Task item:
Find the word "wspólnych" in the records and copy every line where it occurs.

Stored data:
- Opening Delimiter -
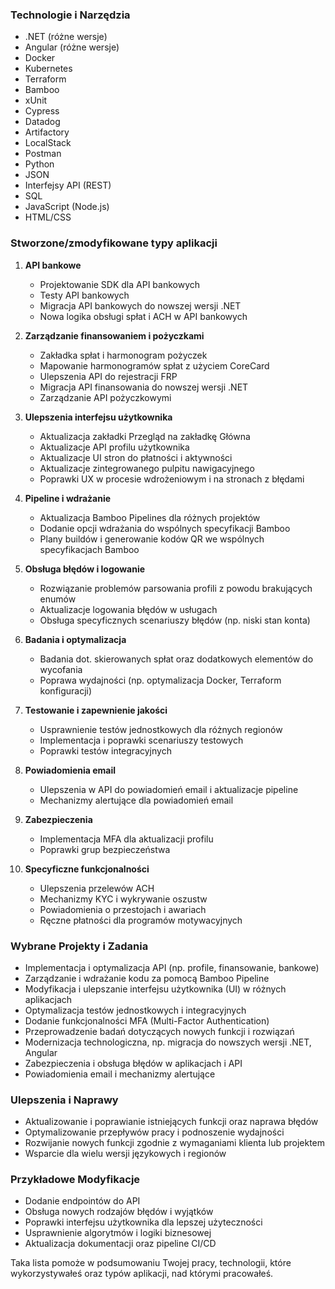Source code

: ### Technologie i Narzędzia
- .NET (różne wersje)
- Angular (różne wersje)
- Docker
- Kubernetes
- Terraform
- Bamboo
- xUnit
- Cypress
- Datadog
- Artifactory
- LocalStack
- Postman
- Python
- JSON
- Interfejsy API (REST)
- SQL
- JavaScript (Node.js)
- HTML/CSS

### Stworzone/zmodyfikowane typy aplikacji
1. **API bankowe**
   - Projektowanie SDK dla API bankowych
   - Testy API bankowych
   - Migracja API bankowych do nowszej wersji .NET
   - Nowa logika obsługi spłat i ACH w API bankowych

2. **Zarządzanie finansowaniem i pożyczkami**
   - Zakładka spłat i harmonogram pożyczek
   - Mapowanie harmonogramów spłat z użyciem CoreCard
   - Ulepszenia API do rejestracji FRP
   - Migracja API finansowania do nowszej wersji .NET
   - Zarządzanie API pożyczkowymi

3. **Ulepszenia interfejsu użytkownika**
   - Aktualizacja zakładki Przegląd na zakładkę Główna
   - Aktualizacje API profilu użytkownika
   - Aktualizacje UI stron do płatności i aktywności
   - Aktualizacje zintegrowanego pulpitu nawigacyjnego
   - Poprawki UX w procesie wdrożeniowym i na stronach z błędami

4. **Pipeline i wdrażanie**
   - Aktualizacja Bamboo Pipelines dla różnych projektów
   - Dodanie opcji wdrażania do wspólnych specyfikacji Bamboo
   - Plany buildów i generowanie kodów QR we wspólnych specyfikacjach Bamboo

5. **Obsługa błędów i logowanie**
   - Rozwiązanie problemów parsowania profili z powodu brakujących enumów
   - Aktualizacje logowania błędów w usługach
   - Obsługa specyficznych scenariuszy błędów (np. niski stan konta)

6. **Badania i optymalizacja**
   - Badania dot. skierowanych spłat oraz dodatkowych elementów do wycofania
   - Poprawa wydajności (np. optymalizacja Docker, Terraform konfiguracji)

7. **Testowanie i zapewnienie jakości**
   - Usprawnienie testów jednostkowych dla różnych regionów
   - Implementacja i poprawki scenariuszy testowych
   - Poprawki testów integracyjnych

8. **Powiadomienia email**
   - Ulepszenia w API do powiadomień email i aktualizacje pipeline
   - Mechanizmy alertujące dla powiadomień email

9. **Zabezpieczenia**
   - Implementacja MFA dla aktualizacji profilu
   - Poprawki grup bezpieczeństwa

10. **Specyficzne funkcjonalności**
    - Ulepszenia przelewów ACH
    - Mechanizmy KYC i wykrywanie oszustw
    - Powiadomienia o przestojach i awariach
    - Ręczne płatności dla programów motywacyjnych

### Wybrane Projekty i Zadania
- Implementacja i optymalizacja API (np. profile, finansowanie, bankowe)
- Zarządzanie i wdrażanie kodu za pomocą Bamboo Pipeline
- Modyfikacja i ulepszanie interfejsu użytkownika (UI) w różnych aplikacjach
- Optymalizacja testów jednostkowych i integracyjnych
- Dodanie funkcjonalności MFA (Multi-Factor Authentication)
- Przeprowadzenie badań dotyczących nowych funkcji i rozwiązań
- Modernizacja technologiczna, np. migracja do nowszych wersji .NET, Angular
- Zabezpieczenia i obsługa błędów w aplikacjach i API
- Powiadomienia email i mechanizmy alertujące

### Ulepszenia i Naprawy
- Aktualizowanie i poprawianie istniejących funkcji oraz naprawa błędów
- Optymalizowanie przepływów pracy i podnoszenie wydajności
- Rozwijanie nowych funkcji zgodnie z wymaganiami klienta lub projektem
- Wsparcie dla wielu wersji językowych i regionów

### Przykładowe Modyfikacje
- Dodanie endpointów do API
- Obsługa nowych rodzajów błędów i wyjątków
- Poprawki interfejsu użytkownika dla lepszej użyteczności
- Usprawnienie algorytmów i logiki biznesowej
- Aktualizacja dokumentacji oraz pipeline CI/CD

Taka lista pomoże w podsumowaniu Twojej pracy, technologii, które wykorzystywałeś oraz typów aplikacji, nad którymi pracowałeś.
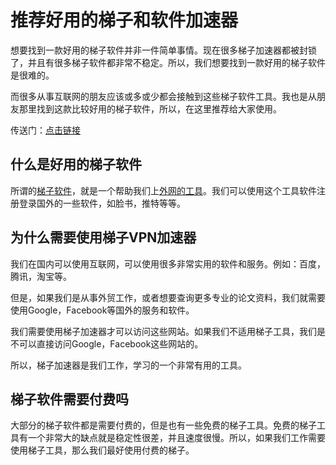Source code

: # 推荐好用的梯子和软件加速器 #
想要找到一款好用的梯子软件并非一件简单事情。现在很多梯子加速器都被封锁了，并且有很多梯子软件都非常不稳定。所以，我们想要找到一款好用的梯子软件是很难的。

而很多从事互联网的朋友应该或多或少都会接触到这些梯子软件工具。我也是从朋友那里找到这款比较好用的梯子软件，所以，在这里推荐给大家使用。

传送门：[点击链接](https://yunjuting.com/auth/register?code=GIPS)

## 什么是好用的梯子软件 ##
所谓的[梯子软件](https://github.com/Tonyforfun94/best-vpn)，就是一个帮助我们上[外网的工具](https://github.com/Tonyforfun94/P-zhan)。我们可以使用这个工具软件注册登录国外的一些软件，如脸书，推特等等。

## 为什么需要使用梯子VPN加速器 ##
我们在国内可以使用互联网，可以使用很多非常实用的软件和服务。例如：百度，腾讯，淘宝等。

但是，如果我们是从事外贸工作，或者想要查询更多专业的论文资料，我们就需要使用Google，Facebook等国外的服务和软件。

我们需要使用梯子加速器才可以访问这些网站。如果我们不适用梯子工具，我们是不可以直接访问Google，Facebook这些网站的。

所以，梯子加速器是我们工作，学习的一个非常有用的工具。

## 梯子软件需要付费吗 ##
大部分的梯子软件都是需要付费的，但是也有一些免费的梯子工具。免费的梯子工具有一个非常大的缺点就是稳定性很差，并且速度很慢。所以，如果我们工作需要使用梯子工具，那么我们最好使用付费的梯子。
- Closing Delimiter -
Exercise response:
   - Dodanie opcji wdrażania do wspólnych specyfikacji Bamboo
   - Plany buildów i generowanie kodów QR we wspólnych specyfikacjach Bamboo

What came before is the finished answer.